I am trying to define my own primitive type of bit-length 8*n for some n, e.g. below I have n=3.
The functions lshr_int and shl_int works directly on the newly-defined type but not bswap_int. I tried to check its definition using @which bswap_int(UInt(888)) and I see that it’s an intrinsic function so I can’t look at its implementation for UInt and try to adapt it.

I can build my own bswap_int using lshr_int and shl_int and | but is there a more efficient way?

primitive type  UInt24 <: Unsigned 24 end
x = unsafe_load(Ptr{UInt24}(pointer("abc")))

# bitshifts work fine
Base.lshr_int(x, 8)
Base.shl_int(x, 8)

# this will crash 
Base.bswap_int(x)

The background is that I am trying to build a more efficient string radixsort so being able to load the underlying bits of various length efficiently is key.

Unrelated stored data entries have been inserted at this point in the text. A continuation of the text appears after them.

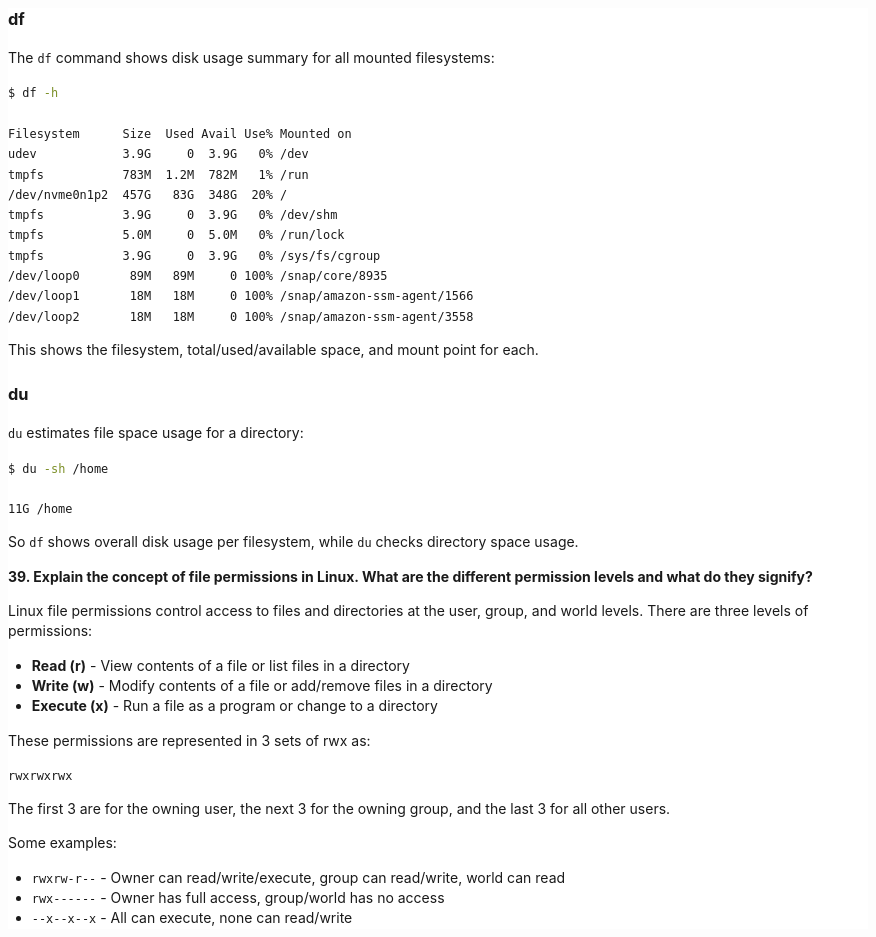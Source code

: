 ### df

The `df` command shows disk usage summary for all mounted filesystems:

```bash
$ df -h

Filesystem      Size  Used Avail Use% Mounted on
udev            3.9G     0  3.9G   0% /dev
tmpfs           783M  1.2M  782M   1% /run
/dev/nvme0n1p2  457G   83G  348G  20% /
tmpfs           3.9G     0  3.9G   0% /dev/shm
tmpfs           5.0M     0  5.0M   0% /run/lock
tmpfs           3.9G     0  3.9G   0% /sys/fs/cgroup
/dev/loop0       89M   89M     0 100% /snap/core/8935
/dev/loop1       18M   18M     0 100% /snap/amazon-ssm-agent/1566
/dev/loop2       18M   18M     0 100% /snap/amazon-ssm-agent/3558
```

This shows the filesystem, total/used/available space, and mount point for each.

### du

`du` estimates file space usage for a directory:

```bash
$ du -sh /home

11G /home
```

So `df` shows overall disk usage per filesystem, while `du` checks directory space usage.


**39. Explain the concept of file permissions in Linux. What are the different permission levels and what do they signify?**

Linux file permissions control access to files and directories at the user, group, and world levels. There are three levels of permissions:

- **Read (r)** - View contents of a file or list files in a directory
- **Write (w)** - Modify contents of a file or add/remove files in a directory 
- **Execute (x)** - Run a file as a program or change to a directory

These permissions are represented in 3 sets of rwx as:

```
rwxrwxrwx
```

The first 3 are for the owning user, the next 3 for the owning group, and the last 3 for all other users.

Some examples:

- `rwxrw-r--` - Owner can read/write/execute, group can read/write, world can read
- `rwx------` - Owner has full access, group/world has no access  
- `--x--x--x` - All can execute, none can read/write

The fastest way to do it is using shifts:
((x & 0xff) << 16) | (x & 0xff00) | ((x & 0xff0000) >> 16)

1 Like

I get the following error:

julia> x & 0xff
ERROR: no promotion exists for UInt24 and UInt8
Stacktrace:

Actually if I define a type whose length is a multiple of word size then bitswap_int works fine. E.g.

primitive type Bits192 192 end
tmp = "abcdefedghiklmnopqrstuvwz"
a = unsafe_load(Ptr{Bits192}(pointer(tmp)))
Base.bswap_int(a)

I’m kind of unclear on what the benefit of a 24-bit integer type is. It doesn’t save space in registers and doesn’t save storage on disk unless you sacrifice decent alignment altogether which doesn’t seem worth it.

1 Like

it was just an example. i was trying to make a type that can load 3 bytes
at once from a string using unsafe_load. Also SAS has a 24bit numeric type
of for reading sas data this might become helpful.

the other examples i tried were 192 bits type.

It’s certainly doable but it would probably be easier to load bytes individually and put them into a standard integer type like you would in C.

A number of people have brought up their use cases for 24-bit numbers (such as representing RGB colors)
Using 33% more space (in memory or on disk) can end up affecting performance more than alignment issues (which generally aren’t even issues on most processors these days).

Better to actually get real evidence rather than stating opinions without the data to back them up.

1 Like

If you can guarantee that reading one byte past the end is safe (which isn’t that hard to do, by simply allocating a buffer one byte larger than needed), then you can simply do an unaligned 32-bit read and a mask faster than doing loading 3 bytes individually.
Even when you can’t, I’ve seen that LLVM optimizes a 24-bit load or store into two operations, a 16-bit one and an 8-bit one.